> **Requirement**: Lines in the listing below that hold "saveAs" are the ones to copy.

___ Records for the task ___

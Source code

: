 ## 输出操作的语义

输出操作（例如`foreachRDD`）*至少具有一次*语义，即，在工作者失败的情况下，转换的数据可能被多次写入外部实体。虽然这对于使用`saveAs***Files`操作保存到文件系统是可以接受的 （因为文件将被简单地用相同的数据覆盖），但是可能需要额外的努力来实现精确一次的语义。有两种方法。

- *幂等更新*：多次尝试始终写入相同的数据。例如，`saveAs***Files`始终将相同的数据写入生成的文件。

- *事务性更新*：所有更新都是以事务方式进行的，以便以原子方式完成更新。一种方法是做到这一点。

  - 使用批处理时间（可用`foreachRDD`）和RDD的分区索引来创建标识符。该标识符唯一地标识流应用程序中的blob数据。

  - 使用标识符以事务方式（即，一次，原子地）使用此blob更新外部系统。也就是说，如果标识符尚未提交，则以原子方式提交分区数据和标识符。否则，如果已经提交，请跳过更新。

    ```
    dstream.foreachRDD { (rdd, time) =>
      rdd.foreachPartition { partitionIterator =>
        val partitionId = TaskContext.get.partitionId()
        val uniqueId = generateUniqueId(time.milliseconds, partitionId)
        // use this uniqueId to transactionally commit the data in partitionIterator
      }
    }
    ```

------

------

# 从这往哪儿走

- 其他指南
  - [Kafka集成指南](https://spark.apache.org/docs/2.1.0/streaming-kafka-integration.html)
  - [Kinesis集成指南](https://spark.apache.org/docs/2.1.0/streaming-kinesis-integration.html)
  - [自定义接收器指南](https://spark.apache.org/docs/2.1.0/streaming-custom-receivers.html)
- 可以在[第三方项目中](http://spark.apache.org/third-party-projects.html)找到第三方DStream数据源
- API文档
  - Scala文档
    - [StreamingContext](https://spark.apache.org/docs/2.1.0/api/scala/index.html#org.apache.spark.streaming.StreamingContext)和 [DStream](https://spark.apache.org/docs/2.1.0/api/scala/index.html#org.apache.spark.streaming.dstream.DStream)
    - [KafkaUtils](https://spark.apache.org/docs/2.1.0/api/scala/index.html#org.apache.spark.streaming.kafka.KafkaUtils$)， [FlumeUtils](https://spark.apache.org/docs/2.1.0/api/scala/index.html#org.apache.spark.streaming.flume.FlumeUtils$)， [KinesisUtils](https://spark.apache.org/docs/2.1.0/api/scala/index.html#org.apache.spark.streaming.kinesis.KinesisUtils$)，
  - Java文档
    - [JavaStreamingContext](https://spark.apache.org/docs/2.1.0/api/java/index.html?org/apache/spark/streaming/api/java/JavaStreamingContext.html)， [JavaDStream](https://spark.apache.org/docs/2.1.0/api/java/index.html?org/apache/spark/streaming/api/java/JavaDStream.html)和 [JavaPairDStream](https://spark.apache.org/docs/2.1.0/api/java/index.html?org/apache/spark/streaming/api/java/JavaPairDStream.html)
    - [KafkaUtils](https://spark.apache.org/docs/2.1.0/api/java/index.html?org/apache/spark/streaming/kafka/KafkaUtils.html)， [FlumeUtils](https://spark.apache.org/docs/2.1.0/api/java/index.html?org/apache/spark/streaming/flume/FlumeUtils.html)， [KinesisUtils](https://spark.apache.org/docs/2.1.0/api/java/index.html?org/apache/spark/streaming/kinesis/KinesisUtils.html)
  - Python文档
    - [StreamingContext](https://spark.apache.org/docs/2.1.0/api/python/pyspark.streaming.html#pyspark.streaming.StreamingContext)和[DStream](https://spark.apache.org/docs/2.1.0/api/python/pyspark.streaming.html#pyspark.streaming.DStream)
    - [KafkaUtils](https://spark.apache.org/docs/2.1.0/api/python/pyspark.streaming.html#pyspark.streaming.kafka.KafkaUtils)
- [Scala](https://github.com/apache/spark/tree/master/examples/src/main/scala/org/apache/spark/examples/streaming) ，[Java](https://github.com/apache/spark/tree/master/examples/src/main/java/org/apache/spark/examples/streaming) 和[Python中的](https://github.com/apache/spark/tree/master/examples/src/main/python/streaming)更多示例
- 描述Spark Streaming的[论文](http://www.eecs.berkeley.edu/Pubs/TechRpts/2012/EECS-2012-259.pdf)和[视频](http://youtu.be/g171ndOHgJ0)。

___

> **Result below**:
输出操作（例如`foreachRDD`）*至少具有一次*语义，即，在工作者失败的情况下，转换的数据可能被多次写入外部实体。虽然这对于使用`saveAs***Files`操作保存到文件系统是可以接受的 （因为文件将被简单地用相同的数据覆盖），但是可能需要额外的努力来实现精确一次的语义。有两种方法。
- *幂等更新*：多次尝试始终写入相同的数据。例如，`saveAs***Files`始终将相同的数据写入生成的文件。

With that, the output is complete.